I will now wax philosophical....
During my first year in the MA program, an undergraduate professor asked me to write an article on graduate school, to be read by students at my Alma mater who were considering applying themselves. I can't remember exactly what I wrote, but I have the feeling that it was rather uninformed, and probably not very helpful. A few months of graduate school hardly made me the best authority on the subject.
Recently, I have begun rewriting that article in my head, probably because I am almost done with graduate school, and I hope I have attained a slightly better and wiser understanding of the matter....although I can't be certain.
At any rate, I think that the single most important thing I have learned about the academic life is perspective. Graduate school shunts you into a rather narrow paradigm, a mindset about academia that is propagated by mainstream culture as well as the academy itself. This mindset can be broken down into the following ideas:
1) Being smart is the most important thing in the world. There is the mindset, "We think big thoughts! Big, important, but undervalued, thoughts!" I remember feeling the pressure to think big thoughts - not for the sake of the thoughts or thinking or ideas, but to prove that I belonged, that I was academic material. That I was important.
2) Graduate school is necessarily competitive. We must know who is the smartest! Under certain situations, a classroom personality could emerge, a nasty, bullying personality. Everyone trying to out-think everyone else, speaking English-ese and name-dropping obscure theorists.
3) Graduate school is about a series of nearly impossible, soul-sucking tasks that must consume your every waking hour, as well as your dreams. The program is set-up to try you. The dreaded comprehensive exams. The expectation is that in the face of such an insurmountable obstacle, you must become a blithering zombie who gave up sleep and sanity long ago. The dissertation is supposed to daily reduce you to tears of bitter frustration.
4) The only point of going through this experience is to get a good job. And, when we say good, we mean a tenured professor at a top, research university. But, because the job market is abysmal, we will finish our work while alternating between nail-biting anxiety and spiraling despair.
There is another way. This has not been my experience with graduate school, thank goodness. And I don't mean this to be patronizing or otherwise self-aggrandizing. Of course, graduate school is hard. And, in a way, it should be - otherwise that fancy title you get at the end wouldn't mean much. But, I think that we sometimes make things much harder than they have to be by believing the hype.

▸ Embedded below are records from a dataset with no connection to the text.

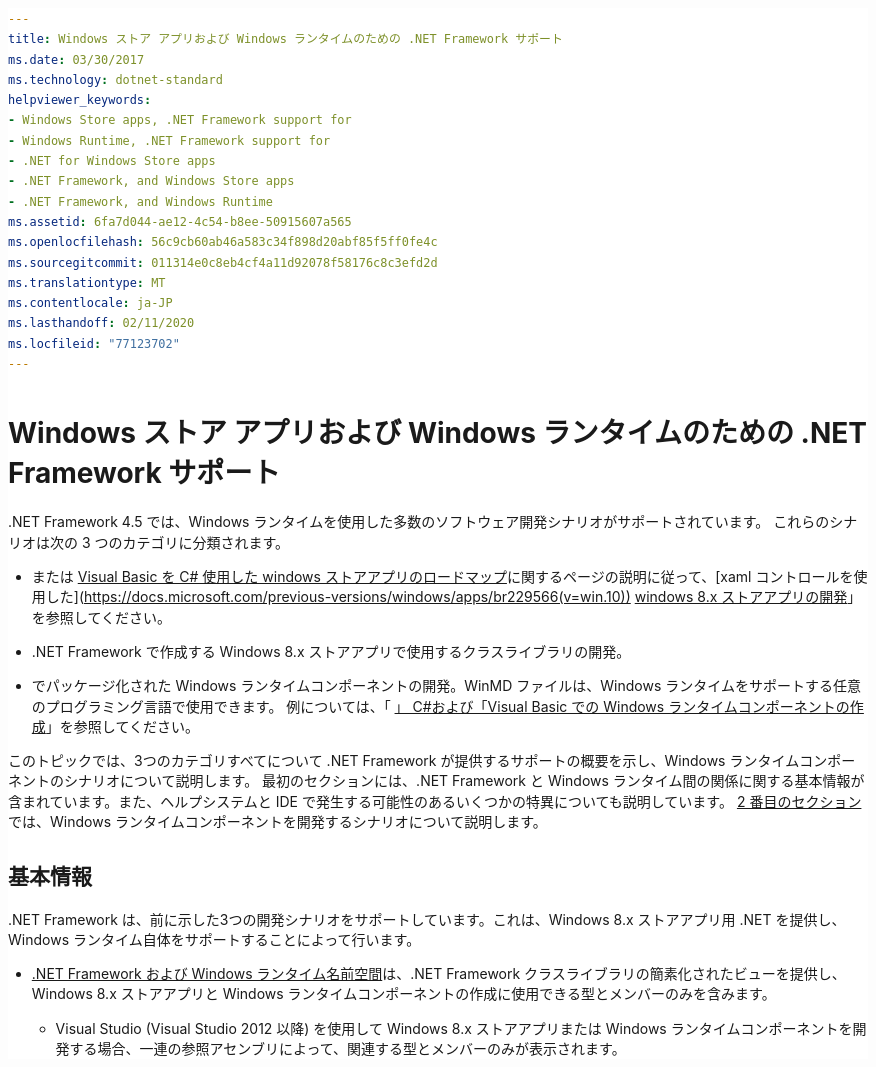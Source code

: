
```yaml
---
title: Windows ストア アプリおよび Windows ランタイムのための .NET Framework サポート
ms.date: 03/30/2017
ms.technology: dotnet-standard
helpviewer_keywords:
- Windows Store apps, .NET Framework support for
- Windows Runtime, .NET Framework support for
- .NET for Windows Store apps
- .NET Framework, and Windows Store apps
- .NET Framework, and Windows Runtime
ms.assetid: 6fa7d044-ae12-4c54-b8ee-50915607a565
ms.openlocfilehash: 56c9cb60ab46a583c34f898d20abf85f5ff0fe4c
ms.sourcegitcommit: 011314e0c8eb4cf4a11d92078f58176c8c3efd2d
ms.translationtype: MT
ms.contentlocale: ja-JP
ms.lasthandoff: 02/11/2020
ms.locfileid: "77123702"
---
```

# <a name="net-framework-support-for-windows-store-apps-and-windows-runtime"></a>Windows ストア アプリおよび Windows ランタイムのための .NET Framework サポート

.NET Framework 4.5 では、Windows ランタイムを使用した多数のソフトウェア開発シナリオがサポートされています。 これらのシナリオは次の 3 つのカテゴリに分類されます。

- または [Visual Basic を C# 使用した windows ストアアプリのロードマップ](https://docs.microsoft.com/previous-versions/windows/apps/br229583(v=win.10))に関するページの説明に従って、[xaml コントロールを使用した](https://docs.microsoft.com/previous-versions/windows/apps/br229566(v=win.10)) [windows 8.x ストアアプリの開発](https://docs.microsoft.com/previous-versions/windows/apps/br230302(v=vs.140))」を参照してください。

- .NET Framework で作成する Windows 8.x ストアアプリで使用するクラスライブラリの開発。

- でパッケージ化された Windows ランタイムコンポーネントの開発。WinMD ファイルは、Windows ランタイムをサポートする任意のプログラミング言語で使用できます。 例については、「 [」 C#および「Visual Basic での Windows ランタイムコンポーネントの作成](/windows/uwp/winrt-components/creating-windows-runtime-components-in-csharp-and-visual-basic)」を参照してください。

このトピックでは、3つのカテゴリすべてについて .NET Framework が提供するサポートの概要を示し、Windows ランタイムコンポーネントのシナリオについて説明します。 最初のセクションには、.NET Framework と Windows ランタイム間の関係に関する基本情報が含まれています。また、ヘルプシステムと IDE で発生する可能性のあるいくつかの特異についても説明しています。 [2 番目のセクション](#WindowsRuntimeComponents)では、Windows ランタイムコンポーネントを開発するシナリオについて説明します。

## <a name="the-basics"></a>基本情報

.NET Framework は、前に示した3つの開発シナリオをサポートしています。これは、Windows 8.x ストアアプリ用 .NET を提供し、Windows ランタイム自体をサポートすることによって行います。

- [.NET Framework および Windows ランタイム名前空間](https://docs.microsoft.com/previous-versions/windows/apps/br230302(v=vs.140)#net-framework-and-windows-runtime-namespaces)は、.NET Framework クラスライブラリの簡素化されたビューを提供し、Windows 8.x ストアアプリと Windows ランタイムコンポーネントの作成に使用できる型とメンバーのみを含みます。

  - Visual Studio (Visual Studio 2012 以降) を使用して Windows 8.x ストアアプリまたは Windows ランタイムコンポーネントを開発する場合、一連の参照アセンブリによって、関連する型とメンバーのみが表示されます。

I believe that there are many, many important things in life. The preceding list, however, doesn't make into the top ten. I'm about to break out the Sunday School rhetoric, so get ready: God is the most important thing in life, and beyond. How's that for perspective? The God of the Universe, the Creator of all things, the One who save us, compared with comprehensive exams? Puh-leaze. Will my ability to make the smartest comment in class have eternal consequences? Probably not.
And the amazing thing is, God gives us words and directions that help us to have perspective on things like graduate school. He says things like, "Take no thought for your life, what ye shall eat , or what ye shall drink ; nor yet for your body, what ye shall put on . Is not the life more than meat, and the body than raiment?"* Isn't life more than your grades and your degree? But that's not the only reason not to worry - what am I going to do if I can't get a job, what if I don't pass my exam, what if I don't finish my dissertation? Paul writes, " But my God shall supply all your need according to his riches in glory by Christ Jesus."** I can relax because I know that I will be taken care of. That doesn't mean that everything will work out according to my plan. But whatever God wills has got to be better than anything I could have come up with.
Letting go of the hype is a very freeing experience. It took me a while to get there, of course, and I am not now completely rid of the occasional round of worry. But, I didn't lose any sleep over my exams. I read some of everything on my list and actually enjoyed quite a bit of it (and what I didn't enjoy, I read as little as possible). I am enjoying writing my dissertation. I love my topic and I love the research and I love what I have written. I believe that less stress actually makes you more productive. If you say, in the long run, this doesn't really matter, you actually do pretty good work on it. I don't work on weekends and I don't work in the evenings. I go hiking. I visit my family. I read tons of good, absolutely non-academic books. I teach a youth class, sing in the choir, and volunteer tutor. I knit and crochet and draw and bake. I have not had to compromise my real life for my academic life. I recognize that this is a paradox - the best (most painless) way to succeed is to decide it doesn't matter. This, however, does not mean that I take my work lightly. On the contrary, I would like to think. In fact, I consider it beyond just work, and something bordering more on craft. But, that will have to be another post.